Registry: UC-WF-audit (planned) Effort: M · Risk: low

Problem¶

Every command is comparative (old vs new, app vs lib, stack old vs new). There is no "scan this one .so and report ABI-hygiene problems" mode — the first thing a library author wants before their first release, when there is no prior version to diff against. abicheck already captures the substrate (elf.has_executable_stack, rpath/runpath, versions_*, visibility, symbol table) but exposes no one-sided driver over it.

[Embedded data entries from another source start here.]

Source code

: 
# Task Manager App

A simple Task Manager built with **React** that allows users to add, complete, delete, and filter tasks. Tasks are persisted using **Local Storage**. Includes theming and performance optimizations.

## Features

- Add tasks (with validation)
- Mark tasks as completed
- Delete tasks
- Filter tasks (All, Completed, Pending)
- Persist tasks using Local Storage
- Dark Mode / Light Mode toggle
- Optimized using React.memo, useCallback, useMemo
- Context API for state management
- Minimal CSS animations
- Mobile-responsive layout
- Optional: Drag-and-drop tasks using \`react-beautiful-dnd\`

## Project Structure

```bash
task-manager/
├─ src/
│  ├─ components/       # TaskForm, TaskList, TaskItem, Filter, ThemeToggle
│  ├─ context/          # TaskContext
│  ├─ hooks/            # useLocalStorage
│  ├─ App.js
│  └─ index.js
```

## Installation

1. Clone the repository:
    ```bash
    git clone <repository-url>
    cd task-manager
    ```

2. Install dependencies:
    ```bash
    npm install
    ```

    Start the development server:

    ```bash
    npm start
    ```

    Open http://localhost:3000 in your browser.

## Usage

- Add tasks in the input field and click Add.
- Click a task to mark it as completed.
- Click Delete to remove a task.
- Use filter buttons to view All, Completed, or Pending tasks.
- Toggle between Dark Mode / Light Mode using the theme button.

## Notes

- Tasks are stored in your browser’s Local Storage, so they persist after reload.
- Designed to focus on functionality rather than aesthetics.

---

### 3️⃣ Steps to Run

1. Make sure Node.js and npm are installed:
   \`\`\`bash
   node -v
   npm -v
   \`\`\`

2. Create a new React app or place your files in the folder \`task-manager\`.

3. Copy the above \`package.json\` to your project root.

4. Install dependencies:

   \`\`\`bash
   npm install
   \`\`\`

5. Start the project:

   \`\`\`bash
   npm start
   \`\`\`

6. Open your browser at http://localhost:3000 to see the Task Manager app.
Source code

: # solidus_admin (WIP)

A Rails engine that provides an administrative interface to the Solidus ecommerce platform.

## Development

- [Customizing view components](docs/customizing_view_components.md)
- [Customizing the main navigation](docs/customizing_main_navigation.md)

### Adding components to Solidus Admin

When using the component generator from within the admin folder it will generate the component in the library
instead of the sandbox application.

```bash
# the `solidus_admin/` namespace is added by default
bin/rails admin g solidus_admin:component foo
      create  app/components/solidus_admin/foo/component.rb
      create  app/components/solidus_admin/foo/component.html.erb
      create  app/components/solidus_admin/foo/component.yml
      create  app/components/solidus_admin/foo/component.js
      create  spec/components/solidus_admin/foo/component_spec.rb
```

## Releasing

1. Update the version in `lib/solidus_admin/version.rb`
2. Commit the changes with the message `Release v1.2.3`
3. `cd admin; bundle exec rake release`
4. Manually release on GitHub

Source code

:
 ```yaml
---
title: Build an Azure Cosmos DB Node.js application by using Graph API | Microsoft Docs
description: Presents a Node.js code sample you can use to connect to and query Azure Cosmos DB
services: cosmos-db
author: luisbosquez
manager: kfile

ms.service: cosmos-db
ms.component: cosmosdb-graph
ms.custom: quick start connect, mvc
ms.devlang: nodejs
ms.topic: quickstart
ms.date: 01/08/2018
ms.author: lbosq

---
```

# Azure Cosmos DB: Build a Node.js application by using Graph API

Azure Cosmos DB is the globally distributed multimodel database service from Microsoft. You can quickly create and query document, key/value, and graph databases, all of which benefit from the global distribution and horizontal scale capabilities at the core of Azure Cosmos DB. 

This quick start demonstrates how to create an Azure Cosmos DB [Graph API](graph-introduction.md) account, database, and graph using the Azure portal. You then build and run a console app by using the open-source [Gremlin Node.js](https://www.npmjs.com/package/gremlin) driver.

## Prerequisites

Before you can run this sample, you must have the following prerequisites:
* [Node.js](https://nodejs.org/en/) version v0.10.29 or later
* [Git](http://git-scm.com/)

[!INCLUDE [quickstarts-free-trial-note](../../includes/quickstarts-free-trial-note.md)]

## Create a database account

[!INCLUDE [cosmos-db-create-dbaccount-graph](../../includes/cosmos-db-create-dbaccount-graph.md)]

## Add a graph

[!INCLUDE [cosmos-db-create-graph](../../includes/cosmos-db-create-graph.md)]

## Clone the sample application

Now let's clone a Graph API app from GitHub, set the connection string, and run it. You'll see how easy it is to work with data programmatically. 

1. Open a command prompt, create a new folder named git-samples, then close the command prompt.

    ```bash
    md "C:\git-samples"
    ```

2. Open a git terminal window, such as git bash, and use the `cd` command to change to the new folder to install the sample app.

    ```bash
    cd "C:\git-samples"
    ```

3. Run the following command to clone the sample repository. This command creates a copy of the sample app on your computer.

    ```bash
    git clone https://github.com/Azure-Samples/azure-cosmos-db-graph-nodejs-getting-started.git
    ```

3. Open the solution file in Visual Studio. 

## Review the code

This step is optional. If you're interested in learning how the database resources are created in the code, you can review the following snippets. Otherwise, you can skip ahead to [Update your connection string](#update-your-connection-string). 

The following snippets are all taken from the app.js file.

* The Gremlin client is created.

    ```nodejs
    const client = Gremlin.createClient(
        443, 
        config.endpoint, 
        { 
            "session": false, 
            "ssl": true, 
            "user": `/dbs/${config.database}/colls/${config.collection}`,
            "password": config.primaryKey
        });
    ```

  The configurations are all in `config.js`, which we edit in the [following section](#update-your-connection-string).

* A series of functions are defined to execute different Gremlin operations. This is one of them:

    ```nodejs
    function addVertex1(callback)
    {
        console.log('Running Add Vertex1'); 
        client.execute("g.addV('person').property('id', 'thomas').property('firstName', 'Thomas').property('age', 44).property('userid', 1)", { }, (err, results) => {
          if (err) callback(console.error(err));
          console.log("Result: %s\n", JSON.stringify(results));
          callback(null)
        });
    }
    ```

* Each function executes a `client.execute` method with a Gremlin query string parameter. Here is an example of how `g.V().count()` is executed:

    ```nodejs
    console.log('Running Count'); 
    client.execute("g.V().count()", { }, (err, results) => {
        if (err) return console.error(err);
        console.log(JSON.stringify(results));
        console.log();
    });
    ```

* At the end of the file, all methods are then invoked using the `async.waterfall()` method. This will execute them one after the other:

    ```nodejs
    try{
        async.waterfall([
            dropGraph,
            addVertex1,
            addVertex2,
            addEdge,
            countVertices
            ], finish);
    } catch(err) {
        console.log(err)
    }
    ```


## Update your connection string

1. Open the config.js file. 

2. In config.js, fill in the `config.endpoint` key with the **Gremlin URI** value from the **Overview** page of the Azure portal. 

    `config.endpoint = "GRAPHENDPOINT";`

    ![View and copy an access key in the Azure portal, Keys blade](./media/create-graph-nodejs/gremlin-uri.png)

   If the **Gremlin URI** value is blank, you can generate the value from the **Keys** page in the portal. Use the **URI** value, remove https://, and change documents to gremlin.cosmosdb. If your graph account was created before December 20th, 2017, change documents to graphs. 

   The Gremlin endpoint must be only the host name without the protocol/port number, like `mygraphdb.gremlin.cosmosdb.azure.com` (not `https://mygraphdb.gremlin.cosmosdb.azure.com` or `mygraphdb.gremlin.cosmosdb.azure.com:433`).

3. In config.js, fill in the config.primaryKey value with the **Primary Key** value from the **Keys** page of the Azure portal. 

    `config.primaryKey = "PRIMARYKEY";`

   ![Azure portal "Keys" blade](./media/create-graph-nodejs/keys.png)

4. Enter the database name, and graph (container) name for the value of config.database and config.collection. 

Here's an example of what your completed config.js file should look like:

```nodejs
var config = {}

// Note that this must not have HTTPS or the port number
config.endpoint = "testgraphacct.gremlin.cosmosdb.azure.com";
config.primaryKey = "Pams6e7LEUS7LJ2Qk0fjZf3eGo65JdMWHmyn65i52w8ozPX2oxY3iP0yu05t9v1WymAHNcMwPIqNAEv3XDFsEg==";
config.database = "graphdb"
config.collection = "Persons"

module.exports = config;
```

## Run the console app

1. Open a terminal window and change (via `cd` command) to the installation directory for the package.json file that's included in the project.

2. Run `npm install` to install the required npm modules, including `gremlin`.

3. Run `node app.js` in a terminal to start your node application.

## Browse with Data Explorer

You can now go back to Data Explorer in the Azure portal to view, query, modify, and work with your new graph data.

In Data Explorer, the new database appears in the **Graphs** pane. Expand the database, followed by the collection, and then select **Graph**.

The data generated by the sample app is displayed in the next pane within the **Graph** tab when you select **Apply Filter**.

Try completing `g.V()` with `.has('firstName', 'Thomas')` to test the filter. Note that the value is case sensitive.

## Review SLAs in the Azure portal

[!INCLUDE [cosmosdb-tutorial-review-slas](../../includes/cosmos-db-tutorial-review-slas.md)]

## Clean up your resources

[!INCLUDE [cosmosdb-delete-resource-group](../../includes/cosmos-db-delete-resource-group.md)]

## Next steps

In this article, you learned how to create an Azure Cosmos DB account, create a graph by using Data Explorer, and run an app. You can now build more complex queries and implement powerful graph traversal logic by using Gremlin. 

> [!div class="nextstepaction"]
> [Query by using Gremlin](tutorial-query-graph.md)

Goal & acceptance criteria¶

[ ] abicheck audit <lib> (or dump --lint) runs the single-snapshot subset of detectors and emits findings without a second input.
[ ] Findings cover at least: executable stack, insecure RPATH/RUNPATH, missing SONAME, unversioned symbols in a versioned library, and default-visibility globals that look internal.
[ ] Output flows through the existing reporter (text/JSON/SARIF) with a meaningful exit code; clean libraries pass.

Design¶

A SnapshotAudit pass that takes one AbiSnapshot and yields hygiene findings, reusing the metadata already on the snapshot model.
Reuse the severity/reporting plumbing; audit findings are RISK/quality tier, never ABI-break (there is no baseline to break against).
The lint rule set is additive — start with the five above, grow over time.

Files & surfaces¶

New abicheck/audit.py, a CLI module abicheck/cli_audit.py (registered per the root CLAUDE.md "Adding a new top-level command"), reuse of abicheck/reporter.py.

Tests¶

tests/test_audit_lint.py: snapshots exhibiting each hygiene issue → expected findings; a clean snapshot → no findings.

Out of scope¶

Cross-binary/stack hygiene (covered by stack-check); fix suggestions (a stated non-goal).